* TASK BRIEF *
Wherever a line of the records contains "things", copy that line.

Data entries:
--- START ---

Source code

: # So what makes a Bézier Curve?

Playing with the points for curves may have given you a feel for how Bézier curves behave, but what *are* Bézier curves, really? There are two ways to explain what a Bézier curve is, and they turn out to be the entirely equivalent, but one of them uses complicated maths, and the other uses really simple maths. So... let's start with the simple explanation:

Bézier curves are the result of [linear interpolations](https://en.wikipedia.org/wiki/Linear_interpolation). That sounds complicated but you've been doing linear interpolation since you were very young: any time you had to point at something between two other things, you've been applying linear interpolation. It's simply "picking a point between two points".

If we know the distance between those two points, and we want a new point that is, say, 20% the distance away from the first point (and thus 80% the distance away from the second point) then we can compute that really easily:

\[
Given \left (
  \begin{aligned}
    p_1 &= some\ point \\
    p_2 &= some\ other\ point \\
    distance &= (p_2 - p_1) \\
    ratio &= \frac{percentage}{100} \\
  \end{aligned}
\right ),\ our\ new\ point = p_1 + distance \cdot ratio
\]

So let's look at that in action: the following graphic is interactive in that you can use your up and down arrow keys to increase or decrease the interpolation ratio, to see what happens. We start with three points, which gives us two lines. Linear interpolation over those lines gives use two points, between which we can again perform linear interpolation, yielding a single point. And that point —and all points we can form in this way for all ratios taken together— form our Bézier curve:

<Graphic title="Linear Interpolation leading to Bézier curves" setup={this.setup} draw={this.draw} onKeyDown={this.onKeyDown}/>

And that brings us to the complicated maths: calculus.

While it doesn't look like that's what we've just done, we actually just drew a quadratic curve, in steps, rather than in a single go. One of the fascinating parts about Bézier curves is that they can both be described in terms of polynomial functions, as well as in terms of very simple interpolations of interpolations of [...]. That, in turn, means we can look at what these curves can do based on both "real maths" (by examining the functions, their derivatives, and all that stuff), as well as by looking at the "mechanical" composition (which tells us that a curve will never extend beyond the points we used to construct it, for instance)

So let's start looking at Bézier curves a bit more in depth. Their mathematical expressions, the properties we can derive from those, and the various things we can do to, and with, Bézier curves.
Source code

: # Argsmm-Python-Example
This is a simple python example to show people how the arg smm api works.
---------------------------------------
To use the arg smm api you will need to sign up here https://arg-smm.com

--- END ---

* YOUR SOLUTION *
Bézier curves are the result of [linear interpolations](https://en.wikipedia.org/wiki/Linear_interpolation). That sounds complicated but you've been doing linear interpolation since you were very young: any time you had to point at something between two other things, you've been applying linear interpolation. It's simply "picking a point between two points".
So let's start looking at Bézier curves a bit more in depth. Their mathematical expressions, the properties we can derive from those, and the various things we can do to, and with, Bézier curves.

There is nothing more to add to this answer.